(ENTRIES PROVIDED Opens)

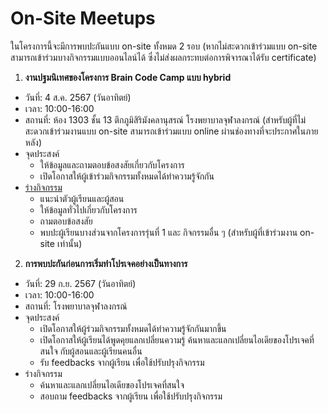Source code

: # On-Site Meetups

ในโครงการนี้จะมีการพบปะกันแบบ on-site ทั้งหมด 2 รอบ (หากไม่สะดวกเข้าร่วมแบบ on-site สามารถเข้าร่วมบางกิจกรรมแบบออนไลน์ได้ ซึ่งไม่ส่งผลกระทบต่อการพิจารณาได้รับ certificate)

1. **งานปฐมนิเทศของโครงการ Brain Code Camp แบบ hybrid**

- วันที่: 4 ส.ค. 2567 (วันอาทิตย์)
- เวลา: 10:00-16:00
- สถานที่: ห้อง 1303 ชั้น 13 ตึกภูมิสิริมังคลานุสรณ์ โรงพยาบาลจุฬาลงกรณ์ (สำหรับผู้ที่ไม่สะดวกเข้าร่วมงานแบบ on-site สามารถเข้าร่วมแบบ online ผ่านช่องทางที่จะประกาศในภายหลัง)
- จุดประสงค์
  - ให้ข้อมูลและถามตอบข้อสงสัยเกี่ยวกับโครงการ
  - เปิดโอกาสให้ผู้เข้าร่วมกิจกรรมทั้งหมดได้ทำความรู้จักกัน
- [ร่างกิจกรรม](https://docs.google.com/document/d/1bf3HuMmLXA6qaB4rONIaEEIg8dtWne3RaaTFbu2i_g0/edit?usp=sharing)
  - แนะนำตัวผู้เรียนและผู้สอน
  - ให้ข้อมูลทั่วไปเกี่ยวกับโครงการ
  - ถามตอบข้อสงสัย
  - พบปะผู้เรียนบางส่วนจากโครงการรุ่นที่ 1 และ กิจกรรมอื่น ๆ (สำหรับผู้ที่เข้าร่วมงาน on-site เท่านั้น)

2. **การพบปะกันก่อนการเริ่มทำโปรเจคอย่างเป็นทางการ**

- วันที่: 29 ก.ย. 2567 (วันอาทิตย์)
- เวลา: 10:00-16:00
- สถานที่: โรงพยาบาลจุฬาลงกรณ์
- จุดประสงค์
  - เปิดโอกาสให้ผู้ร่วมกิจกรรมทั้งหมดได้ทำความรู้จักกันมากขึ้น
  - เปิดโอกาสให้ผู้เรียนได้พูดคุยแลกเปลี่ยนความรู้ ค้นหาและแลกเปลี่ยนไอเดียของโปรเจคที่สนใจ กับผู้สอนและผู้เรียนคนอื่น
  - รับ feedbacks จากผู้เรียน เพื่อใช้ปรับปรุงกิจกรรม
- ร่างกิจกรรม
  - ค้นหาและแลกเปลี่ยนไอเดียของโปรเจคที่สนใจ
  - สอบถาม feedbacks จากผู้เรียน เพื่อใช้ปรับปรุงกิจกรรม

(ENTRIES PROVIDED Closes)
(ENTRIES PROVIDED Opens)

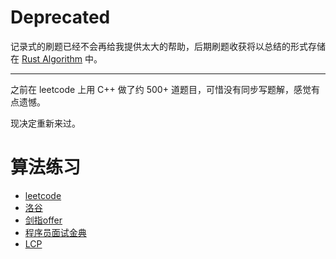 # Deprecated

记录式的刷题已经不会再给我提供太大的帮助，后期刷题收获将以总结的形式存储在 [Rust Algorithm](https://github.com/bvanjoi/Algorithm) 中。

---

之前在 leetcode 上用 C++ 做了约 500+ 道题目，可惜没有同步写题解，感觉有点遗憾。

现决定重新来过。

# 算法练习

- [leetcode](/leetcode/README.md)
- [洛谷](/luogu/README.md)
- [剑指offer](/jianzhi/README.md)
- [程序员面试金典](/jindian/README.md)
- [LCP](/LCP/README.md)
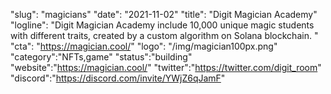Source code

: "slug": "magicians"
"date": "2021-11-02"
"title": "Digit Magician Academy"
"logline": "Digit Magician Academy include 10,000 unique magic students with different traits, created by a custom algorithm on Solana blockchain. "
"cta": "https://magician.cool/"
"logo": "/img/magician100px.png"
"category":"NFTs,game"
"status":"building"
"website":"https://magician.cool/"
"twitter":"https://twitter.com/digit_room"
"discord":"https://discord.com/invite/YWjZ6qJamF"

(ENTRIES PROVIDED Closes)

THE TASK -> Each line of the material that contains the string "leetcode" has to be copied out.

FINISHED TASK ->
之前在 leetcode 上用 C++ 做了约 500+ 道题目，可惜没有同步写题解，感觉有点遗憾。
- [leetcode](/leetcode/README.md)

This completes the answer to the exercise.